Die Hexenfahrt in den Weinkeller

In Mötz lebte einst eine fromme, christlich gesinnte Witwe, die wegen ihrer großen Wohltätigkeit allseits sehr geachtet war.

Sie durfte auch ein stattliches Anwesen ihr Eigen nennen. Die Ökonomiegeschäfte besorgte ein tüchtiger Knecht. Das Leben im Haus der Witwe verlief in völlig geordneten Bahnen, bis sich folgendes ereignete:

An einem Sommerabend luden sie drei Frauen, die sie kurz zuvor aus Barmherzigkeit in ihr Haus aufgenommen hatte, zu einem Spaziergang ein.

Die gute Frau lag zwar krank darnieder, willigte aber trotzdem erfreut und ohne Argwohn ein.

Als die Lustwandelnden eine Strecke gegangen waren, standen vier Geißböcke am Wege.

Schnell zwangen die Fremden die Witwe, mitzumachen. Sie setzten sich auf die Böcke und schrieen: "Hui auf!"

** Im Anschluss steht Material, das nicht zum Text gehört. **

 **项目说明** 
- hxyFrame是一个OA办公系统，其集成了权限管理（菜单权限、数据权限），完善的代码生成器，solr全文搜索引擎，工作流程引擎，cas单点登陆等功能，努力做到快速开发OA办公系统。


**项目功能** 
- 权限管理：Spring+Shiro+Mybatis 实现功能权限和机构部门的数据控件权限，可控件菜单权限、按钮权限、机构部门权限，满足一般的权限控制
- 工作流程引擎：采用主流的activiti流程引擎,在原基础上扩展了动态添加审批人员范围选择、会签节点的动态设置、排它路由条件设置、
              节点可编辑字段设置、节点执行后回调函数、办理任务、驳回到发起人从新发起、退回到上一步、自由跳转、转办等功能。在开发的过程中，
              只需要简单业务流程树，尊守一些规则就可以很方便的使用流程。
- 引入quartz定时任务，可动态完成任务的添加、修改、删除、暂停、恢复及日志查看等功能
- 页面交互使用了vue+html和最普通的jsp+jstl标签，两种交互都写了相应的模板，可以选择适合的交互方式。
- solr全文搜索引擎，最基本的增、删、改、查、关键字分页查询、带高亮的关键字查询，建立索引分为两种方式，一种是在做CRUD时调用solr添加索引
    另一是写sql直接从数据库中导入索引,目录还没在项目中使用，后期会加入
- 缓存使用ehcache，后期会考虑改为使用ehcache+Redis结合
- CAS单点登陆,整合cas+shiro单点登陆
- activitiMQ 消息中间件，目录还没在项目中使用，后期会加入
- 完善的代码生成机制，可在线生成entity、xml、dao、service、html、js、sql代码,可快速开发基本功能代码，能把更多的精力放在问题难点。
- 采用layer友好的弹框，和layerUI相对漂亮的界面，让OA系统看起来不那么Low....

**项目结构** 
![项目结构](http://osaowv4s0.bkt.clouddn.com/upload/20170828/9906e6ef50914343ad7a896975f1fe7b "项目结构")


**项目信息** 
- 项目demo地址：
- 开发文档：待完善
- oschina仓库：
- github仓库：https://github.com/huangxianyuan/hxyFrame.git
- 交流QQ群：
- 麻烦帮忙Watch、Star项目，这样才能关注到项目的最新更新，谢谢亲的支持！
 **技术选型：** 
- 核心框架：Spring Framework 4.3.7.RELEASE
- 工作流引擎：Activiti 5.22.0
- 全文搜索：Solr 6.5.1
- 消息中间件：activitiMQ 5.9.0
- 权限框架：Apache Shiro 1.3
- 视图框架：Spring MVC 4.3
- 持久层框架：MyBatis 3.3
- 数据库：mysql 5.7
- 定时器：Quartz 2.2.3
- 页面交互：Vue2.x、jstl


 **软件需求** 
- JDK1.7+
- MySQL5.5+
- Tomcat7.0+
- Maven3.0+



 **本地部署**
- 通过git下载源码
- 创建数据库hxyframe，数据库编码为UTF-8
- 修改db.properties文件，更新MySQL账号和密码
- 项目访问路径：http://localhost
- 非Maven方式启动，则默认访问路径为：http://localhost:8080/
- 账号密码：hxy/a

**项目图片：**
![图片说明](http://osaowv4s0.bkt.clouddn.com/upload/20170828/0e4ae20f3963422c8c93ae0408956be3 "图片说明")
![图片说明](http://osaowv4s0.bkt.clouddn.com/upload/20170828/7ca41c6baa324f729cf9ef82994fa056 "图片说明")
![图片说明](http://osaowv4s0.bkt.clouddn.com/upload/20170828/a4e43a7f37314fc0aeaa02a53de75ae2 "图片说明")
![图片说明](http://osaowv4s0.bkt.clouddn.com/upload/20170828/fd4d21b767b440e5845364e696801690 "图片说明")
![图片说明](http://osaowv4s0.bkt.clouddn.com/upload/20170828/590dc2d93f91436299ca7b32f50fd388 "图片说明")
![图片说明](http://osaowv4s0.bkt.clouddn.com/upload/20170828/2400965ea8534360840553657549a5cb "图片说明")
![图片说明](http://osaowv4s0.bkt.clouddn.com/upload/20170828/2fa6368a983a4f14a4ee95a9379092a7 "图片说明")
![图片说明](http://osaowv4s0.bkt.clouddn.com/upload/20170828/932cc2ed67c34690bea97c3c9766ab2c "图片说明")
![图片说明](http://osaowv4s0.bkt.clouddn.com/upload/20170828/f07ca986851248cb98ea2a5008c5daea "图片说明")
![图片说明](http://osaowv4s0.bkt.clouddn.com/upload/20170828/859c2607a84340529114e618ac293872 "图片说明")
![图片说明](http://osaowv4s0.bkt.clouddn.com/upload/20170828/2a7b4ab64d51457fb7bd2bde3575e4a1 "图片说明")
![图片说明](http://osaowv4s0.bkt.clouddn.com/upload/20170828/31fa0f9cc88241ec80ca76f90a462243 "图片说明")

Da hoben die Böcke in die Luft ab, und der Witwe verging Hören und Sehen. Die Luftreise der Bockreiterinnen endete im Staufer-Stiftskeller. Dort lagerten mächtige Fässer voller Wein.

Die Gefährtinnen geboten der Witwe, sich ganz still zu verhalten. Sie wollten sich einen Jux machen und ordentlich zechen.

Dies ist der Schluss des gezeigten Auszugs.